-- WHAT THE TASK REQUIRES --
Write out exactly what each line says, starting with the first line below and ending on the one with "Os dados vêm".

Data records
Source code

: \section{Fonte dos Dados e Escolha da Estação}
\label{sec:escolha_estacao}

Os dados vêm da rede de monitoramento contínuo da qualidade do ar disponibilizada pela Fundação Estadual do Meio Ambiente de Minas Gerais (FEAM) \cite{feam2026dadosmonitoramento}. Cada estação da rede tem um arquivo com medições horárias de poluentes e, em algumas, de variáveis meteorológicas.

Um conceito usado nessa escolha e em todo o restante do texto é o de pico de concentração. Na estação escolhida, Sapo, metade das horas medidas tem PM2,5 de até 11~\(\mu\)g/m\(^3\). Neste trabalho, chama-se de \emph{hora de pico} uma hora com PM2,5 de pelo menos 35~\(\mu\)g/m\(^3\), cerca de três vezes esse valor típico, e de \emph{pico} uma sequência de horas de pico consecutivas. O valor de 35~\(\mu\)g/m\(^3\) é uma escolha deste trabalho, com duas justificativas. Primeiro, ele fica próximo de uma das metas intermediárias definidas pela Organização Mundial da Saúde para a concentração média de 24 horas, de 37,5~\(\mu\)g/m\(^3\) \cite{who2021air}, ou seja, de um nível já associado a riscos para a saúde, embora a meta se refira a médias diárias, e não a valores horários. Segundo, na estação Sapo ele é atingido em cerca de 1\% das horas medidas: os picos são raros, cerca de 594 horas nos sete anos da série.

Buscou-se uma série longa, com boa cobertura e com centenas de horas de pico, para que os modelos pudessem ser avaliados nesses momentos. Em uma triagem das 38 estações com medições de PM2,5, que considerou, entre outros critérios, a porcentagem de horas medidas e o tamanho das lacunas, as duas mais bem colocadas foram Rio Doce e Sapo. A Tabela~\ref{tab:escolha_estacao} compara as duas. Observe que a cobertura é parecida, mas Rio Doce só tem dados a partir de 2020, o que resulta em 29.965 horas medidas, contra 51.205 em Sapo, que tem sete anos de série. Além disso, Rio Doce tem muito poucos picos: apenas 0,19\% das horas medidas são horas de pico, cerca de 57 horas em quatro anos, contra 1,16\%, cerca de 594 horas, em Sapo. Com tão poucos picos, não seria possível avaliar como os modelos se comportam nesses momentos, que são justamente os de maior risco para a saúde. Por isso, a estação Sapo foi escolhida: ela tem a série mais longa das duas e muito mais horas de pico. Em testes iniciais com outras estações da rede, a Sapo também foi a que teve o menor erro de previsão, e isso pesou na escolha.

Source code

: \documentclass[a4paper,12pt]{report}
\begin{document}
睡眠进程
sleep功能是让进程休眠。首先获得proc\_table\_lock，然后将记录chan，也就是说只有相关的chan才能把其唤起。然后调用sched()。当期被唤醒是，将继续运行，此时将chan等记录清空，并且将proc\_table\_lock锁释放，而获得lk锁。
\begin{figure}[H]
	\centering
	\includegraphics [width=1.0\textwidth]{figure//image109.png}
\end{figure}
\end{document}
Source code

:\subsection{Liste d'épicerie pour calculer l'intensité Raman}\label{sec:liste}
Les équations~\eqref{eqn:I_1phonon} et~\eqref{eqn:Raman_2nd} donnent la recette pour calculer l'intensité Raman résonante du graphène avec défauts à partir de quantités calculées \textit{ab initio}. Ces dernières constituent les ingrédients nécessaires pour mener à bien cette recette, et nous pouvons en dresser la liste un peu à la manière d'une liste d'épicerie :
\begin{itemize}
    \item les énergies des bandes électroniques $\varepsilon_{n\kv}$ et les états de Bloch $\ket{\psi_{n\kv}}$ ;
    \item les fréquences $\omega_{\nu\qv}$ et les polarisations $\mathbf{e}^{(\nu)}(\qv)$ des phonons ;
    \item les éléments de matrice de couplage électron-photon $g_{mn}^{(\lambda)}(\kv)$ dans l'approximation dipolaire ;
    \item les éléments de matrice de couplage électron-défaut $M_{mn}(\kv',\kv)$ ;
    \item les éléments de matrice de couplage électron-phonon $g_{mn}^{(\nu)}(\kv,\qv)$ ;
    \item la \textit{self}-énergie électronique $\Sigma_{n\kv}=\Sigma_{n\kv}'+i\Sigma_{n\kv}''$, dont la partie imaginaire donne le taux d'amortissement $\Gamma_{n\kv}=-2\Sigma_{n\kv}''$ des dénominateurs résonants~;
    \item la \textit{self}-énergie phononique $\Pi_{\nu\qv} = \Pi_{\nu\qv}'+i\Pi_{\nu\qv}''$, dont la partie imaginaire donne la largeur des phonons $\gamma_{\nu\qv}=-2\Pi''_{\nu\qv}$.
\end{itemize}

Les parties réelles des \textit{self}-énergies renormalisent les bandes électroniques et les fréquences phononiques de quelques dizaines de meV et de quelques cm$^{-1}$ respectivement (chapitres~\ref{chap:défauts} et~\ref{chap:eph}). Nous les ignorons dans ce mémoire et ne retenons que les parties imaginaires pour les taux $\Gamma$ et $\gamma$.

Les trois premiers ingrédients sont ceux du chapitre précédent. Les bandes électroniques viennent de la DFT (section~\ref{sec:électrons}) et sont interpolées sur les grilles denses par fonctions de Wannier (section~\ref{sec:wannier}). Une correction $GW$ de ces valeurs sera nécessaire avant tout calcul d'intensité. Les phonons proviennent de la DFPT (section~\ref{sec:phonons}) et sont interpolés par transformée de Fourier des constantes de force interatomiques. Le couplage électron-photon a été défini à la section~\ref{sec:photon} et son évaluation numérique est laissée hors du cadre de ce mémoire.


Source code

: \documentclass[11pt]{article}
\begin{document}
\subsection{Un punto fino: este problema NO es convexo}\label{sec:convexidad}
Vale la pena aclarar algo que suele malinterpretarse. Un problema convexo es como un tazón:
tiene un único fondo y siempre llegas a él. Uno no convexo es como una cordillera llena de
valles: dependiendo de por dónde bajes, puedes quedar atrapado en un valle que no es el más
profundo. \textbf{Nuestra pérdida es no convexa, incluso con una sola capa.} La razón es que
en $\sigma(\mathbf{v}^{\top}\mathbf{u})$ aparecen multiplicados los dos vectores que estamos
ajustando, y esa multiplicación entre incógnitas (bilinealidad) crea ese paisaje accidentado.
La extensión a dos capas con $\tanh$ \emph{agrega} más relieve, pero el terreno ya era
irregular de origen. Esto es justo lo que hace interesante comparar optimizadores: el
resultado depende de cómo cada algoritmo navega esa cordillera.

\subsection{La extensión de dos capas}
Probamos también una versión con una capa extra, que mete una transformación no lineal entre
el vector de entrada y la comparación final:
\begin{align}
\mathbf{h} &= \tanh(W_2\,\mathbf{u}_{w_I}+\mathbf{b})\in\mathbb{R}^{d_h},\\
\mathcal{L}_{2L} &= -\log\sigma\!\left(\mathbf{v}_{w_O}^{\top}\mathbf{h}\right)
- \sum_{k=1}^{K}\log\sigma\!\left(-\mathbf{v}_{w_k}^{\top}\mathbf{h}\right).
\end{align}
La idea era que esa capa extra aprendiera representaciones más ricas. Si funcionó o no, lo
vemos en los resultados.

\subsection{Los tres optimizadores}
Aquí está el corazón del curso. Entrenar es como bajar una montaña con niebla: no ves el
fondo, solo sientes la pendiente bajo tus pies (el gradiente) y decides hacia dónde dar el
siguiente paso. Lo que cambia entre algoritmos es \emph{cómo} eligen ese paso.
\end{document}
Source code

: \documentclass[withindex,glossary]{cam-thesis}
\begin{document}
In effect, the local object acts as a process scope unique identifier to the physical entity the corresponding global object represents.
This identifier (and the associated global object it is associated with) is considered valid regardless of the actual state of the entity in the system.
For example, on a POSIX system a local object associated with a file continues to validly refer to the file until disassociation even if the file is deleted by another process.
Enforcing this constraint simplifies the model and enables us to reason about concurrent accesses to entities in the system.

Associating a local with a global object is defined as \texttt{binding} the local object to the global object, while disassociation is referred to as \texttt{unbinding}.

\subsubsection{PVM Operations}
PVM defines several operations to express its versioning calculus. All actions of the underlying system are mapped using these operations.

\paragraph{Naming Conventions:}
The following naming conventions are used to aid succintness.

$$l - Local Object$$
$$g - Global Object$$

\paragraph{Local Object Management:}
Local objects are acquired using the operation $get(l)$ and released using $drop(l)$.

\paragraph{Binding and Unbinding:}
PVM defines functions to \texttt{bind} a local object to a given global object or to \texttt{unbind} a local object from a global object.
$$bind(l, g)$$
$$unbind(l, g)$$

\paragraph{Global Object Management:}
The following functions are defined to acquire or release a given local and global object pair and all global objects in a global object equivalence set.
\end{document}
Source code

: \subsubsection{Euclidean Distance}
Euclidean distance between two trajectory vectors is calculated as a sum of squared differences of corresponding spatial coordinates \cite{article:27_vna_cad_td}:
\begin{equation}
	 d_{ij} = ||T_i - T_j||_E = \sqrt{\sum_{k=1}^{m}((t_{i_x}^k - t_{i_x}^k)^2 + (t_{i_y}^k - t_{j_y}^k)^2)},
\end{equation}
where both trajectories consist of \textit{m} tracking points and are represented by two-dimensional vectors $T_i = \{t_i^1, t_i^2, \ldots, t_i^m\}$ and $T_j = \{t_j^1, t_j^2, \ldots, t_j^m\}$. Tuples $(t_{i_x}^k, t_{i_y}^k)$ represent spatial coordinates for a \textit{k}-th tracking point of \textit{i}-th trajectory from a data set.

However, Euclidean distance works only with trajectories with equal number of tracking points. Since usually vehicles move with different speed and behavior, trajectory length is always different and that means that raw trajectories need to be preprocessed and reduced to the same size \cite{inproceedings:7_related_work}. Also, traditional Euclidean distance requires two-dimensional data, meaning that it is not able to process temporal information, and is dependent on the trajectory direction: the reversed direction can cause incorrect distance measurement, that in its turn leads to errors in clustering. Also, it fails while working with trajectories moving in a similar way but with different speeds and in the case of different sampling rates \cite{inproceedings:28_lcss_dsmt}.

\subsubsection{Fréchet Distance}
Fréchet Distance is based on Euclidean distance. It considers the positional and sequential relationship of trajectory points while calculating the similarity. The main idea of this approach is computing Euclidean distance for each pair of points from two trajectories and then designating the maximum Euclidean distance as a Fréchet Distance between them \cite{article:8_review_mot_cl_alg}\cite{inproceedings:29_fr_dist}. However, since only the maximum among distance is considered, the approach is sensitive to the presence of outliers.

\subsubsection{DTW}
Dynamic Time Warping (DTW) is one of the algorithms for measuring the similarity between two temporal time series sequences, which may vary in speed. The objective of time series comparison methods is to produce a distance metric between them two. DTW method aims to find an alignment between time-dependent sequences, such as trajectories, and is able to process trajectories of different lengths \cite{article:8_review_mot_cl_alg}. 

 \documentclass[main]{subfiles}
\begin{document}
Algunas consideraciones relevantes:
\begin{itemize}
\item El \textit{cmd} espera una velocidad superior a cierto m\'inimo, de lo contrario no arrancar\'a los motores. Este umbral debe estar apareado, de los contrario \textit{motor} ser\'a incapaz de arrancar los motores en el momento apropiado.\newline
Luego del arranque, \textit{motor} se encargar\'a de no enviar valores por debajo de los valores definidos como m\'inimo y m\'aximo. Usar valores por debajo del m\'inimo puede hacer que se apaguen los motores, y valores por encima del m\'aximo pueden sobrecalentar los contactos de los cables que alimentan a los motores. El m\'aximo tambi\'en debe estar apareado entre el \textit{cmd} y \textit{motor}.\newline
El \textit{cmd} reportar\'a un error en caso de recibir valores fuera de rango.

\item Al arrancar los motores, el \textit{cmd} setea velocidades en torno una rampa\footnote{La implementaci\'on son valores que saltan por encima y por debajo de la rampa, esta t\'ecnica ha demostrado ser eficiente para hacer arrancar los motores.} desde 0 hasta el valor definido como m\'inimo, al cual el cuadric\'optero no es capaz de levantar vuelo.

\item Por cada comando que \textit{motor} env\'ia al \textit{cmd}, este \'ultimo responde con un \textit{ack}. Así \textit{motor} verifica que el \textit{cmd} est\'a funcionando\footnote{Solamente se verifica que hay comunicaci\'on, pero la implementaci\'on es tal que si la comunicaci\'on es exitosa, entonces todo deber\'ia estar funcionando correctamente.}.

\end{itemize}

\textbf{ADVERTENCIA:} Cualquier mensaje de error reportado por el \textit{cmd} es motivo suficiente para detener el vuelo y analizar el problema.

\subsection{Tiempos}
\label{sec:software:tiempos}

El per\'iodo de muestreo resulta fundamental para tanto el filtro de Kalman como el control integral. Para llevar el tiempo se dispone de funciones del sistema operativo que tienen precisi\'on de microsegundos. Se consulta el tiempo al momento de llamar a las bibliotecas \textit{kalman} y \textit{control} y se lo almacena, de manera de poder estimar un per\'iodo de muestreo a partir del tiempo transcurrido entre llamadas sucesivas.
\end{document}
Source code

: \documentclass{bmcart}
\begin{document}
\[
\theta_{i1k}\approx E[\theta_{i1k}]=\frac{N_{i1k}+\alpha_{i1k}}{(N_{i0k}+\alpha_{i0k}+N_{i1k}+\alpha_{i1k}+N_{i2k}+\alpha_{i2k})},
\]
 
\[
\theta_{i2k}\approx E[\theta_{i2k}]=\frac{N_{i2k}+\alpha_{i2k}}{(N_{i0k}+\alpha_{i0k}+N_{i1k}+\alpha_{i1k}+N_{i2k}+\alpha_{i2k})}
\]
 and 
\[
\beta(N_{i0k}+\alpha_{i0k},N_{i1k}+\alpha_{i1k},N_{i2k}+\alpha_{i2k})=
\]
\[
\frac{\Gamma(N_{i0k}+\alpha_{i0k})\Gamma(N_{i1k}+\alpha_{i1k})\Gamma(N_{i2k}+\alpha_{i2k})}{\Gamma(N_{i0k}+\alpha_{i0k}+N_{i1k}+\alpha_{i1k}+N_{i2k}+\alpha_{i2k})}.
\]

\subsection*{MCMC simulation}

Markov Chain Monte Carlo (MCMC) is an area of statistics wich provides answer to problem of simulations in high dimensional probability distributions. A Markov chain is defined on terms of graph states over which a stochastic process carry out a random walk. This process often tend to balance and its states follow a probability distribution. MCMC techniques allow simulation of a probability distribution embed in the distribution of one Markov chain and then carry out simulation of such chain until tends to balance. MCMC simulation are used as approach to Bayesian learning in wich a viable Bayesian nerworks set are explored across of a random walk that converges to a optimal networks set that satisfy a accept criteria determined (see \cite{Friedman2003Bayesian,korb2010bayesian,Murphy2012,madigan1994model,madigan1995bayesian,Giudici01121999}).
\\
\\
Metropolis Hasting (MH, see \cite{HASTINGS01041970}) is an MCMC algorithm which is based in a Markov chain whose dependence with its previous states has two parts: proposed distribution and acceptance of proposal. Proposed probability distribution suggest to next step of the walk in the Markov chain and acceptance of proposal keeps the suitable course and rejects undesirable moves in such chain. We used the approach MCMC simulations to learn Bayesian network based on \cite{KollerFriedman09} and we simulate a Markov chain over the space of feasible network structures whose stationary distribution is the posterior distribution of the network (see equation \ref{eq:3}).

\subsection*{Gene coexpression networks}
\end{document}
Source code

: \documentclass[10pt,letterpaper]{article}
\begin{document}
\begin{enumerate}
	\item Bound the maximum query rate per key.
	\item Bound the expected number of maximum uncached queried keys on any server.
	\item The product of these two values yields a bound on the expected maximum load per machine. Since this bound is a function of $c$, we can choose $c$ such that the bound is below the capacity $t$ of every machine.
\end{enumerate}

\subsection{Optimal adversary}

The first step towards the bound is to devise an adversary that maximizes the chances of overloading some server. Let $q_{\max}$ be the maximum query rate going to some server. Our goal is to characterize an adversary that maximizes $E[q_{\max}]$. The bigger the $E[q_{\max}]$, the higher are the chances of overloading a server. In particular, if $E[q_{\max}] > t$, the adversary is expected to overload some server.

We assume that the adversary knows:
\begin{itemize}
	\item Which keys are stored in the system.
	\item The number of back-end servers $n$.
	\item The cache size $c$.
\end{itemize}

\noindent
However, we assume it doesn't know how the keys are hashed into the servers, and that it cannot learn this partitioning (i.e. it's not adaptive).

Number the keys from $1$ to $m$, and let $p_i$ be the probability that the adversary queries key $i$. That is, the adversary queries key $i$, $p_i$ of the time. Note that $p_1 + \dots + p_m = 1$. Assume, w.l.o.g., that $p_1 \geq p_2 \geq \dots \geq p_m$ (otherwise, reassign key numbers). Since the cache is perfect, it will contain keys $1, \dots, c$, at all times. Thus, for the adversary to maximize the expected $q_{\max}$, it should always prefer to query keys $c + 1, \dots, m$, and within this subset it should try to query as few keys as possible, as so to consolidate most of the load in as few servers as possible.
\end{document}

-- YOUR RESPONSE --
Source code

: \section{Fonte dos Dados e Escolha da Estação}
\label{sec:escolha_estacao}

Os dados vêm da rede de monitoramento contínuo da qualidade do ar disponibilizada pela Fundação Estadual do Meio Ambiente de Minas Gerais (FEAM) \cite{feam2026dadosmonitoramento}. Cada estação da rede tem um arquivo com medições horárias de poluentes e, em algumas, de variáveis meteorológicas.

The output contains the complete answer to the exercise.